October 06, 2008

The bed of Odysseus


Odysseus and Penelope by Francesco Primaticcio (1563), courtesy of wikipedia.

Along with links and comments about current events, the ongoing theme at Goat Rope for quite a while now has been the Odyssey of Homer. El Cabrero is striving mightily to wind it up but it takes a while to stop at train or turn a ship around. I'm trying though.

Whatever else you can say about Odysseus, as strange as it may seem he really did have a loving bond with his wife Penelope. This is true despite his 20 years of wandering and the occasional dalliance with a goddess or two. After all, he gave up Calypso's offer of immortality to go home to her.

One symbol of the power of that bond is the story of their bed. Toward the end of the epic, Odysseus, disguised as a beggar, gradually reveals himself to his family and faithful servants. It's hard to tell when the recognition occurred since they are all operating under stress from the threat of more than 100 insolent suitors. It's sort of a game of classics geeks to speculate about what did Penelope know and when.

Penelope in particular is skeptical of anyone who claims to have knowledge of Odysseus after many years of lies and rumors. She also fears being deceived by someone who claims to be her husband. When at last they talk, she pretends to doubt him, which leads him to protest

"Strange woman! So hard--the gods of Olympus
made you harder than any other woman in the world!
What other wife could have a spirit so unbending?
Holding back from her husband, home at last for her
after bearing twenty years of brutal struggle."


As a way of giving him a final test (or of just messing with him), she asks the maid to move their bed so that the stranger can sleep on it--alone.

Now here's the thing about that bed. It is absolutely immovable by any mortal, have been built around the stump of an olive tree. He is devastated at the thought that anyone could have moved it:

"Woman--your words, they cut me to the core!
Who could move my bed? Impossible task,
even for some skilled craftsman--unless a god
came down in person, quick to lend a hand,
lifted out with ease and moved it elsewhere.
Not a man on earth, not even at peak strength,
would find it easy to prise it up and shift it, no,
a great sign, a hallmark lies in its construction."

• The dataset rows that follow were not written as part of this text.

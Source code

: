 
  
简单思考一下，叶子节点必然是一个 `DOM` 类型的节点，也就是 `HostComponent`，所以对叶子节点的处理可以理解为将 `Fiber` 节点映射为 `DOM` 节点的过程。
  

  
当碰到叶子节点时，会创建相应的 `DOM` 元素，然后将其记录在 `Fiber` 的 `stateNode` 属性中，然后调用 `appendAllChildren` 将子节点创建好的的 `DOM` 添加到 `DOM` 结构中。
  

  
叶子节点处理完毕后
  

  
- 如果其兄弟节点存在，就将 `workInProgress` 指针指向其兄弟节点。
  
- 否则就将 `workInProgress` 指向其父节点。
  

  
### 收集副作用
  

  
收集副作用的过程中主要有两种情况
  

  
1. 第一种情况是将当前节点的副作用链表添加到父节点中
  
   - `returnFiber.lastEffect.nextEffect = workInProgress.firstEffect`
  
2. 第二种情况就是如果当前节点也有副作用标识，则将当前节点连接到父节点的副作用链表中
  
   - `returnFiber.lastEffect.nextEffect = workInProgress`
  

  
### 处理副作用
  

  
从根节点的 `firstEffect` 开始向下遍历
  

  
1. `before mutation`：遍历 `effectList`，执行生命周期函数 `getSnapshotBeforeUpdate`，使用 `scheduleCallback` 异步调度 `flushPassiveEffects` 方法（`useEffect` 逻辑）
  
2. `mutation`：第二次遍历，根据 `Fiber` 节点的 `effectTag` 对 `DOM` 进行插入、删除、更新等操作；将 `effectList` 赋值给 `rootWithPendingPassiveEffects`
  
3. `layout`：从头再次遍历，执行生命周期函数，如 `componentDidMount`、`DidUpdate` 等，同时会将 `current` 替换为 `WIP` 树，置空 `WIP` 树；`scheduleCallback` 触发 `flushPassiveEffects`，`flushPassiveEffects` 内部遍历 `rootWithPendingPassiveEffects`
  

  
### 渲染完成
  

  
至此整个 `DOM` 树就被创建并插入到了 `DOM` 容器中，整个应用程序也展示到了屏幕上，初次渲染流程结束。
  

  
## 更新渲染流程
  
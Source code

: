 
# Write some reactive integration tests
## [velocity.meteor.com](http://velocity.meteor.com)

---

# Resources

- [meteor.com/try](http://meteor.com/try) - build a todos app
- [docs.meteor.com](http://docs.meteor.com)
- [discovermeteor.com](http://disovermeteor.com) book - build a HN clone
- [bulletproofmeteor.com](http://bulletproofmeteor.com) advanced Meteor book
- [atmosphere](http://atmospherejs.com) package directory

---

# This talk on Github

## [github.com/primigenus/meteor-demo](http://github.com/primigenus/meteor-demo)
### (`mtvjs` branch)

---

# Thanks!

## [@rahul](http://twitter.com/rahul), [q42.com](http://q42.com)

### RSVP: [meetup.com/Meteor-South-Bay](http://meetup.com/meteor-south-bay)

With that, she knows she's got her man:

"...now, since you have revealed such overwhelming proof-
the secret sign of our bed, which no one's ever seen
but you and I and a single maid, Actoris,
the servant my father gave me when I came,
who kept the doors of our room you built so well...
you've conquered my heart, my hard heart, at last!"


The goddess Athena even gives the couple a special break:

She held back the night, and night lingered long
at the western edge of the earth, while in the east
she reined in Dawn of the golden throne at Ocean's banks.
commanding her not to yoke the windswift team that brings men light...


They had a lot of catching up to do. The lengthened night gave them time to love, talk and sleep.

There are some powerful images in the Odyssey, like Penelope's loom, and this is one of them. The image of this immovable bed symbolizes a deep bond between a couple that not even the ravages of the years can uproot. You don't see a whole lot of that these days.

OH GOOD. The US lost 159,000 jobs in September, the biggest loss since March 2003, according to this Jobs Byte from the Center for Economic and Policy Research.

ON A SIMILAR NOTE, this snapshot from the Economic Policy Institute looks at trade deficit related job losses in 2007.

HOMO ECONOMICUS don't live around here.